Land
Antony Gormley
The prospect of making five works for five very distinct locations around the British Isles to celebrate the 50th anniversary of The Landmark Trust is an intriguing one. I am always interested in how a work might affect a given environment and possibly add a dimension, a point of focus, in a landscape or room. The challenge posed by the Trust’s invitation was not simply to offer some form of decoration for the range of historical layers that their buildings embody. The Trust saves buildings that would otherwise disappear and allows us to live within their history. Many of these buildings are detached from their original context of use and social matrix, and are sometimes remote. Some of these buildings were built as follies and towers, made to stand apart, using their isolation as a point of punctuation in the landscape, making a landmark or a point from which to look out at the world at large. This isolation promotes thinking about human history and power relations and wonder at the very variety of habitats that the human species has created for itself. This ‘being in the world but not exactly of it’, through distance in time or isolation in space, is precisely the position that I aspire to occupy in my work. A certain distance is necessary in order for sculpture to encourage or evoke contemplation. It was important to find sites in which the work would not simply become an unnecessary addition but where it could be a catalyst and take on a richer or deeper engagement with the site.
Each of the five works made for this commission tries to identify a human space in space at large. Where do we live primarily? We live in a body. The body is enclosed by a skin, which is our first limit. Then there is clothing, that intimate architecture of the body that protects us from the inclemency of the weather. But beyond a set of clothes are fixed shelters. We live in a set of rooms. A room coheres into a building and buildings cohere into villages, towns and cities. But, finally, the limit of our bodies is the perceptual limit of the horizon, the edge of a world that moves with us.

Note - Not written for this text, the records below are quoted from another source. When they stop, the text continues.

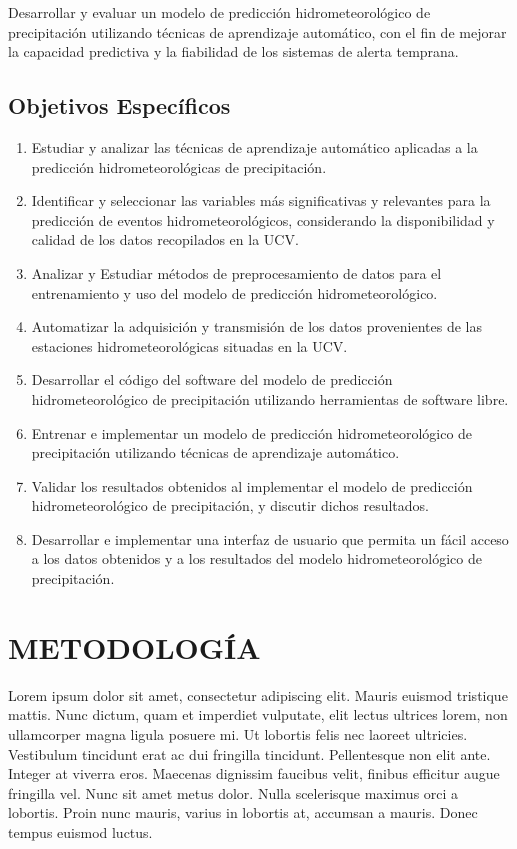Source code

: \documentclass[stu, 12pt, helv, letterpaper, donotrepeattitle, floatsintext, natbib]{apa7}
\begin{document}
Desarrollar y evaluar un modelo de predicción hidrometeorológico de precipitación utilizando técnicas de aprendizaje automático, con el fin de mejorar la capacidad predictiva y la fiabilidad de los sistemas de alerta temprana.

\subsection*{Objetivos Específicos}

\begin{enumerate}
    \item Estudiar y analizar las técnicas de aprendizaje automático aplicadas a la predicción hidrometeorológicas de precipitación.
    \item Identificar y seleccionar las variables más significativas y relevantes para la predicción de eventos hidrometeorológicos, considerando la disponibilidad y calidad de los datos recopilados en la UCV.
    \item Analizar y Estudiar métodos de preprocesamiento de datos para el entrenamiento y uso del modelo de predicción hidrometeorológico.
    \item Automatizar la adquisición y transmisión de los datos provenientes de las estaciones hidrometeorológicas situadas en la UCV.
    \item Desarrollar el código del software del modelo de predicción hidrometeorológico de precipitación utilizando herramientas de software libre. 
    \item Entrenar e implementar un modelo de predicción hidrometeorológico de precipitación utilizando técnicas de aprendizaje automático.
    \item Validar los resultados obtenidos al implementar el modelo de predicción hidrometeorológico de precipitación, y discutir dichos resultados.
    \item Desarrollar e implementar una interfaz de usuario que permita un fácil acceso a los datos obtenidos y a los resultados del modelo hidrometeorológico de precipitación.

\end{enumerate}


\section*{METODOLOGÍA}

Lorem ipsum dolor sit amet, consectetur adipiscing elit. Mauris euismod tristique mattis. Nunc dictum, quam et imperdiet vulputate, elit lectus ultrices lorem, non ullamcorper magna ligula posuere mi. Ut lobortis felis nec laoreet ultricies. Vestibulum tincidunt erat ac dui fringilla tincidunt. Pellentesque non elit ante. Integer at viverra eros. Maecenas dignissim faucibus velit, finibus efficitur augue fringilla vel. Nunc sit amet metus dolor. Nulla scelerisque maximus orci a lobortis. Proin nunc mauris, varius in lobortis at, accumsan a mauris. Donec tempus euismod luctus.
\end{document}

In searching for positions to site the five body-form sculptures, I have looked for locations that are not simply conventional places for sculpture (the grotto, the glade, the lawn, the niche or on the axis of an avenue of trees). I have found the most potent places to be where the horizon is clearly visible and that has often meant the coast. So, I have been drawn to places where the vertical nature of the sculpture can act against the relatively constant horizon of the sea: the promontory on Saddell Beach near Saddell Castle in Argyll; Clavell Tower, the folly on the South Dorset coast; the promontory above Devil’s Limekiln, Lundy; and the Martello Tower near Aldeburgh in Suffolk.
The work is a register for our experience of our own relative positions in space and time, which has led me to choose positions on the edge; the liminal state of the shoreline.
Of course, all of this relates to our identity. The buildings of The Landmark Trust are detached from their original function and, mostly, from the city. I think that they connect with the characteristics and psychology of the British as an island people. The British Isles are set somewhat adrift from the great Eurasian continent, with our various associations with the Norse and Scandinavian countries, the Baltic and indeed our friends across the Atlantic. Despite being very aware of our own insularity and separation from the rest of the world, we have developed trading relationships with distant lands and that relationship with the sea, with self and other, with home and the world, has led us to water. Our identity as an island nation is moulded by our relationship with the sea.
I have selected four coastal sites that are countered by the siting of a fifth body-form that will look down into the lock next to Lengthsman’s Cottage in Warwickshire, in the centre of England. The towers and defensive sites on the coastline are here, inland, parried by a state of intimate, domestic exploitation of water as a containable means of transport. I have tried to associate all five works with their sites using the language of architecture and geology, while acknowledging the skin as a ‘weathered edge’.
The challenge was to make every work distinct, to allow its verticality to be a focus, as a kind of rod or conductor for thoughts and feelings that might arise at a place. They are not representations. They are simply displacements, identifying the place where a particular human body once stood and anyone could stand. In that respect they are open spaces, void of ideological or narrative content but waiting for your attention. The works are made of iron: the material that gives this planet its magnetic field, its density and that maintains it in its particular course through the heavens. Although these works are temporary placements, I would like them to act as catalysts for a reflexive engagement with site: both body and space. In the context of The Landmark Trust’s 50th anniversary, it is an occasion to think and feel the nature of our species, its history and future, and its relationship to the huge biodiversity of living beings that exist on the surface of this extraordinary blue planet.